O foco principal da narrativa é Shiozawa, um editor de mangá.. Quando o conhecemos, ele está se aposentando após trinta anos no ramo e um caso de amor para toda a vida com a médium. Shiozawa é considerado uma grande pessoa em seu escritório, mas depois que uma revista que ele dirigia foi cancelada, ele sente que perdeu o pulso da indústria. A implicação é que ele acredita ter perdido o direito de continuar a trabalhar com manga, o que se estende a muitas áreas da sua vida, incluindo um momento em que quase vende toda a sua colecção, acumulada ao longo da sua vida. Shiozawa está se punindo pela forma como a indústria mudou, mesmo que ele não reconheça isso.

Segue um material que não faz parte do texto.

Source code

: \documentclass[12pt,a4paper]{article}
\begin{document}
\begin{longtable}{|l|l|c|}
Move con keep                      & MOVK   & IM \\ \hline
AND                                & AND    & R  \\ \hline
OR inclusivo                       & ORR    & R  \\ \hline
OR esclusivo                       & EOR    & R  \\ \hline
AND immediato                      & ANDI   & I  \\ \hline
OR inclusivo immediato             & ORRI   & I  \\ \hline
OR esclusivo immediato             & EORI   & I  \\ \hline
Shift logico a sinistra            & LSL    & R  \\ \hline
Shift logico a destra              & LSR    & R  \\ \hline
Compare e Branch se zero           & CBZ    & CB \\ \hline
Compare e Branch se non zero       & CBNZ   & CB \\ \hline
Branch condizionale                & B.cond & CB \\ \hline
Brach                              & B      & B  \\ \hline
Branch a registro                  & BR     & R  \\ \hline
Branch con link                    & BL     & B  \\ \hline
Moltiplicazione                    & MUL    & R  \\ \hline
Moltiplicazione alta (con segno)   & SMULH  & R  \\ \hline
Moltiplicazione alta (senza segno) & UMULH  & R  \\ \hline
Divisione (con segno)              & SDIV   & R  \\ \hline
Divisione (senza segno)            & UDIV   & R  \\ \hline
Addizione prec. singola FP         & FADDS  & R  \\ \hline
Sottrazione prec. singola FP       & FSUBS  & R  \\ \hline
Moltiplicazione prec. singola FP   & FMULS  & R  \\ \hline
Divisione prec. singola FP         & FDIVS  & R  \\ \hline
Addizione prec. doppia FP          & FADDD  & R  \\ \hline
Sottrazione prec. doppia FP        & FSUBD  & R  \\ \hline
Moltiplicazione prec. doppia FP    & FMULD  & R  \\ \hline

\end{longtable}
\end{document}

A ideia de um cenário de mangá em mudança não é necessariamente explorada abertamente, mas é a base do livro. Ao longo de sua carreira, Shiozawa trabalhou em alguns dos principais títulos do que parece ser o final da era Showa, títulos que, quando mencionados aos mais jovens no volume, são recebidos com um silêncio retumbante. Isto implica que os padrões pelos quais o mangá é julgado nos períodos Reiwa e Heisei evoluíram, ou pelo menos mudaram, o que não é exatamente o mesmo quando visto de uma perspectiva nostálgica. Assim como as brochuras baratas contribuíram para o fim da revista popular de contos, a mudança de gostos e modalidades de leitura alteraram o cenário do mangá, e Shiozawa e seus contemporâneos estão lutando contra isso. Dois dos outros personagens que conhecemos são criadores de mangá da velha escola, um dos quais está se aposentando e o outro que parou de criar para trabalhar em um emprego “normal” em um supermercado. Eles são apresentados em ambos os lados de outro criador que faleceu recentemente. Embora Shiozawa ainda valorize seu trabalho-e os incentive a começar a criar novamente-há uma sensação de que a falecida criadora do mangá é a única que saiu com sucesso da esfera do mangá e que ela só conseguiu isso morrendo. O mangá, quer você queira ou não, é para toda a vida.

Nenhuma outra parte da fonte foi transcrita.